Extracted material Block Start
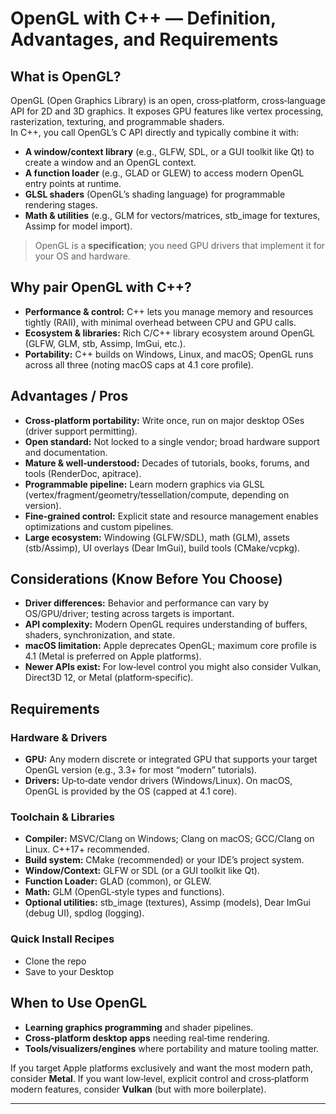 # OpenGL with C++ — Definition, Advantages, and Requirements

## What is OpenGL?
OpenGL (Open Graphics Library) is an open, cross‑platform, cross‑language API for 2D and 3D graphics. It exposes GPU features like vertex processing, rasterization, texturing, and programmable shaders.  
In C++, you call OpenGL’s C API directly and typically combine it with:
- **A window/context library** (e.g., GLFW, SDL, or a GUI toolkit like Qt) to create a window and an OpenGL context.
- **A function loader** (e.g., GLAD or GLEW) to access modern OpenGL entry points at runtime.
- **GLSL shaders** (OpenGL’s shading language) for programmable rendering stages.
- **Math & utilities** (e.g., GLM for vectors/matrices, stb_image for textures, Assimp for model import).

> OpenGL is a **specification**; you need GPU drivers that implement it for your OS and hardware.

## Why pair OpenGL with C++?
- **Performance & control:** C++ lets you manage memory and resources tightly (RAII), with minimal overhead between CPU and GPU calls.
- **Ecosystem & libraries:** Rich C/C++ library ecosystem around OpenGL (GLFW, GLM, stb, Assimp, ImGui, etc.).
- **Portability:** C++ builds on Windows, Linux, and macOS; OpenGL runs across all three (noting macOS caps at 4.1 core profile).

## Advantages / Pros
- **Cross‑platform portability:** Write once, run on major desktop OSes (driver support permitting).
- **Open standard:** Not locked to a single vendor; broad hardware support and documentation.
- **Mature & well‑understood:** Decades of tutorials, books, forums, and tools (RenderDoc, apitrace).
- **Programmable pipeline:** Learn modern graphics via GLSL (vertex/fragment/geometry/tessellation/compute, depending on version).
- **Fine‑grained control:** Explicit state and resource management enables optimizations and custom pipelines.
- **Large ecosystem:** Windowing (GLFW/SDL), math (GLM), assets (stb/Assimp), UI overlays (Dear ImGui), build tools (CMake/vcpkg).

## Considerations (Know Before You Choose)
- **Driver differences:** Behavior and performance can vary by OS/GPU/driver; testing across targets is important.
- **API complexity:** Modern OpenGL requires understanding of buffers, shaders, synchronization, and state.
- **macOS limitation:** Apple deprecates OpenGL; maximum core profile is 4.1 (Metal is preferred on Apple platforms).
- **Newer APIs exist:** For low‑level control you might also consider Vulkan, Direct3D 12, or Metal (platform‑specific).

## Requirements

### Hardware & Drivers
- **GPU:** Any modern discrete or integrated GPU that supports your target OpenGL version (e.g., 3.3+ for most “modern” tutorials).
- **Drivers:** Up‑to‑date vendor drivers (Windows/Linux). On macOS, OpenGL is provided by the OS (capped at 4.1 core).

### Toolchain & Libraries
- **Compiler:** MSVC/Clang on Windows; Clang on macOS; GCC/Clang on Linux. C++17+ recommended.
- **Build system:** CMake (recommended) or your IDE’s project system.
- **Window/Context:** GLFW or SDL (or a GUI toolkit like Qt).
- **Function Loader:** GLAD (common), or GLEW.
- **Math:** GLM (OpenGL‑style types and functions).
- **Optional utilities:** stb_image (textures), Assimp (models), Dear ImGui (debug UI), spdlog (logging).

### Quick Install Recipes
- Clone the repo
- Save to your Desktop

## When to Use OpenGL
- **Learning graphics programming** and shader pipelines.
- **Cross‑platform desktop apps** needing real‑time rendering.
- **Tools/visualizers/engines** where portability and mature tooling matter.

If you target Apple platforms exclusively and want the most modern path, consider **Metal**. If you want low‑level, explicit control and cross‑platform modern features, consider **Vulkan** (but with more boilerplate).

---

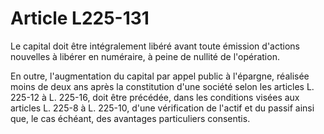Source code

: # Article L225-131

Le capital doit être intégralement libéré avant toute émission d'actions nouvelles à libérer en numéraire, à peine de nullité de l'opération.

En outre, l'augmentation du capital par appel public à l'épargne, réalisée moins de deux ans après la constitution d'une société selon les articles L. 225-12 à L. 225-16, doit être précédée, dans les conditions visées aux articles L. 225-8 à L. 225-10, d'une vérification de l'actif et du passif ainsi que, le cas échéant, des avantages particuliers consentis.
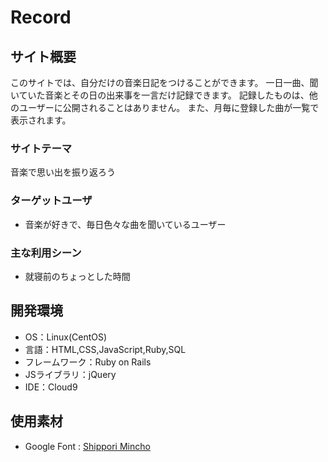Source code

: # Record

## サイト概要
このサイトでは、自分だけの音楽日記をつけることができます。
一日一曲、聞いていた音楽とその日の出来事を一言だけ記録できます。
記録したものは、他のユーザーに公開されることはありません。
また、月毎に登録した曲が一覧で表示されます。

### サイトテーマ
音楽で思い出を振り返ろう

### ターゲットユーザ
- 音楽が好きで、毎日色々な曲を聞いているユーザー

### 主な利用シーン
- 就寝前のちょっとした時間

## 開発環境
- OS：Linux(CentOS)
- 言語：HTML,CSS,JavaScript,Ruby,SQL
- フレームワーク：Ruby on Rails
- JSライブラリ：jQuery
- IDE：Cloud9

## 使用素材
- Google Font : [Shippori Mincho](https://fonts.google.com/share?selection.family=Shippori%20Mincho%7CShippori%20Mincho%20B1)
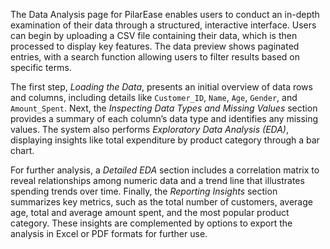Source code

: The Data Analysis page for PilarEase enables users to conduct an in-depth examination of their data through a structured, interactive interface. Users can begin by uploading a CSV file containing their data, which is then processed to display key features. The data preview shows paginated entries, with a search function allowing users to filter results based on specific terms. 

The first step, *Loading the Data*, presents an initial overview of data rows and columns, including details like `Customer_ID`, `Name`, `Age`, `Gender`, and `Amount_Spent`. Next, the *Inspecting Data Types and Missing Values* section provides a summary of each column’s data type and identifies any missing values. The system also performs *Exploratory Data Analysis (EDA)*, displaying insights like total expenditure by product category through a bar chart.

For further analysis, a *Detailed EDA* section includes a correlation matrix to reveal relationships among numeric data and a trend line that illustrates spending trends over time. Finally, the *Reporting Insights* section summarizes key metrics, such as the total number of customers, average age, total and average amount spent, and the most popular product category. These insights are complemented by options to export the analysis in Excel or PDF formats for further use.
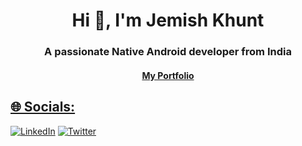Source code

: <h1 align="center">Hi 👋, I'm Jemish Khunt</h1>
<h3 align="center">A passionate Native Android developer from India</h3>

<h4 align="center"><a href="https://jemish-resume.netlify.app/">My Portfolio</h4>

## 🌐 Socials:
[![LinkedIn](https://img.shields.io/badge/LinkedIn-%230077B5.svg?logo=linkedin&logoColor=white)](https://linkedin.com/in/jemish-khunt/) [![Twitter](https://img.shields.io/badge/Twitter-%231DA1F2.svg?logo=Twitter&logoColor=white)](https://twitter.com/khunt_jemish)
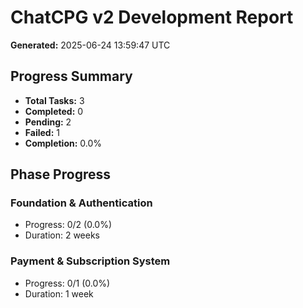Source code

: # ChatCPG v2 Development Report

**Generated:** 2025-06-24 13:59:47 UTC

## Progress Summary
- **Total Tasks:** 3
- **Completed:** 0
- **Pending:** 2
- **Failed:** 1
- **Completion:** 0.0%

## Phase Progress

### Foundation & Authentication
- Progress: 0/2 (0.0%)
- Duration: 2 weeks

### Payment & Subscription System
- Progress: 0/1 (0.0%)
- Duration: 1 week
Extracted material Block End
## Assignment
Would you restate all of the data above word for word, omitting the pictures?

## Response to this task
 # OpenGL with C++ — Definition, Advantages, and Requirements

## What is OpenGL?
OpenGL (Open Graphics Library) is an open, cross‑platform, cross‑language API for 2D and 3D graphics. It exposes GPU features like vertex processing, rasterization, texturing, and programmable shaders.  
In C++, you call OpenGL’s C API directly and typically combine it with:
- **A window/context library** (e.g., GLFW, SDL, or a GUI toolkit like Qt) to create a window and an OpenGL context.
- **A function loader** (e.g., GLAD or GLEW) to access modern OpenGL entry points at runtime.
- **GLSL shaders** (OpenGL’s shading language) for programmable rendering stages.
- **Math & utilities** (e.g., GLM for vectors/matrices, stb_image for textures, Assimp for model import).

> OpenGL is a **specification**; you need GPU drivers that implement it for your OS and hardware.

## Why pair OpenGL with C++?
- **Performance & control:** C++ lets you manage memory and resources tightly (RAII), with minimal overhead between CPU and GPU calls.
- **Ecosystem & libraries:** Rich C/C++ library ecosystem around OpenGL (GLFW, GLM, stb, Assimp, ImGui, etc.).
- **Portability:** C++ builds on Windows, Linux, and macOS; OpenGL runs across all three (noting macOS caps at 4.1 core profile).

## Advantages / Pros
- **Cross‑platform portability:** Write once, run on major desktop OSes (driver support permitting).
- **Open standard:** Not locked to a single vendor; broad hardware support and documentation.
- **Mature & well‑understood:** Decades of tutorials, books, forums, and tools (RenderDoc, apitrace).
- **Programmable pipeline:** Learn modern graphics via GLSL (vertex/fragment/geometry/tessellation/compute, depending on version).
- **Fine‑grained control:** Explicit state and resource management enables optimizations and custom pipelines.
- **Large ecosystem:** Windowing (GLFW/SDL), math (GLM), assets (stb/Assimp), UI overlays (Dear ImGui), build tools (CMake/vcpkg).

## Considerations (Know Before You Choose)
- **Driver differences:** Behavior and performance can vary by OS/GPU/driver; testing across targets is important.
- **API complexity:** Modern OpenGL requires understanding of buffers, shaders, synchronization, and state.
- **macOS limitation:** Apple deprecates OpenGL; maximum core profile is 4.1 (Metal is preferred on Apple platforms).
- **Newer APIs exist:** For low‑level control you might also consider Vulkan, Direct3D 12, or Metal (platform‑specific).

## Requirements

### Hardware & Drivers
- **GPU:** Any modern discrete or integrated GPU that supports your target OpenGL version (e.g., 3.3+ for most “modern” tutorials).
- **Drivers:** Up‑to‑date vendor drivers (Windows/Linux). On macOS, OpenGL is provided by the OS (capped at 4.1 core).

### Toolchain & Libraries
- **Compiler:** MSVC/Clang on Windows; Clang on macOS; GCC/Clang on Linux. C++17+ recommended.
- **Build system:** CMake (recommended) or your IDE’s project system.
- **Window/Context:** GLFW or SDL (or a GUI toolkit like Qt).
- **Function Loader:** GLAD (common), or GLEW.
- **Math:** GLM (OpenGL‑style types and functions).
- **Optional utilities:** stb_image (textures), Assimp (models), Dear ImGui (debug UI), spdlog (logging).

### Quick Install Recipes
- Clone the repo
- Save to your Desktop

## When to Use OpenGL
- **Learning graphics programming** and shader pipelines.
- **Cross‑platform desktop apps** needing real‑time rendering.
- **Tools/visualizers/engines** where portability and mature tooling matter.

If you target Apple platforms exclusively and want the most modern path, consider **Metal**. If you want low‑level, explicit control and cross‑platform modern features, consider **Vulkan** (but with more boilerplate).

---

Source code

: # Article L225-131

Le capital doit être intégralement libéré avant toute émission d'actions nouvelles à libérer en numéraire, à peine de nullité de l'opération.

En outre, l'augmentation du capital par appel public à l'épargne, réalisée moins de deux ans après la constitution d'une société selon les articles L. 225-12 à L. 225-16, doit être précédée, dans les conditions visées aux articles L. 225-8 à L. 225-10, d'une vérification de l'actif et du passif ainsi que, le cas échéant, des avantages particuliers consentis.
Source code

: # Record

## サイト概要
このサイトでは、自分だけの音楽日記をつけることができます。
一日一曲、聞いていた音楽とその日の出来事を一言だけ記録できます。
記録したものは、他のユーザーに公開されることはありません。
また、月毎に登録した曲が一覧で表示されます。

### サイトテーマ
音楽で思い出を振り返ろう

### ターゲットユーザ
- 音楽が好きで、毎日色々な曲を聞いているユーザー

### 主な利用シーン
- 就寝前のちょっとした時間

## 開発環境
- OS：Linux(CentOS)
- 言語：HTML,CSS,JavaScript,Ruby,SQL
- フレームワーク：Ruby on Rails
- JSライブラリ：jQuery
- IDE：Cloud9

## 使用素材
- Google Font : [Shippori Mincho](https://fonts.google.com/share?selection.family=Shippori%20Mincho%7CShippori%20Mincho%20B1)
Source code

: The Data Analysis page for PilarEase enables users to conduct an in-depth examination of their data through a structured, interactive interface. Users can begin by uploading a CSV file containing their data, which is then processed to display key features. The data preview shows paginated entries, with a search function allowing users to filter results based on specific terms. 

The first step, *Loading the Data*, presents an initial overview of data rows and columns, including details like `Customer_ID`, `Name`, `Age`, `Gender`, and `Amount_Spent`. Next, the *Inspecting Data Types and Missing Values* section provides a summary of each column’s data type and identifies any missing values. The system also performs *Exploratory Data Analysis (EDA)*, displaying insights like total expenditure by product category through a bar chart.

For further analysis, a *Detailed EDA* section includes a correlation matrix to reveal relationships among numeric data and a trend line that illustrates spending trends over time. Finally, the *Reporting Insights* section summarizes key metrics, such as the total number of customers, average age, total and average amount spent, and the most popular product category. These insights are complemented by options to export the analysis in Excel or PDF formats for further use.
Source code

: <h1 align="center">Hi 👋, I'm Jemish Khunt</h1>
<h3 align="center">A passionate Native Android developer from India</h3>

<h4 align="center"><a href="https://jemish-resume.netlify.app/">My Portfolio</h4>

## 🌐 Socials:
[![LinkedIn](https://img.shields.io/badge/LinkedIn-%230077B5.svg?logo=linkedin&logoColor=white)](https://linkedin.com/in/jemish-khunt/) [![Twitter](https://img.shields.io/badge/Twitter-%231DA1F2.svg?logo=Twitter&logoColor=white)](https://twitter.com/khunt_jemish)
Source code

: # ChatCPG v2 Development Report

**Generated:** 2025-06-24 13:59:47 UTC

## Progress Summary
- **Total Tasks:** 3
- **Completed:** 0
- **Pending:** 2
- **Failed:** 1
- **Completion:** 0.0%

## Phase Progress

### Foundation & Authentication
- Progress: 0/2 (0.0%)
- Duration: 2 weeks

### Payment & Subscription System
- Progress: 0/1 (0.0%)
- Duration: 1 week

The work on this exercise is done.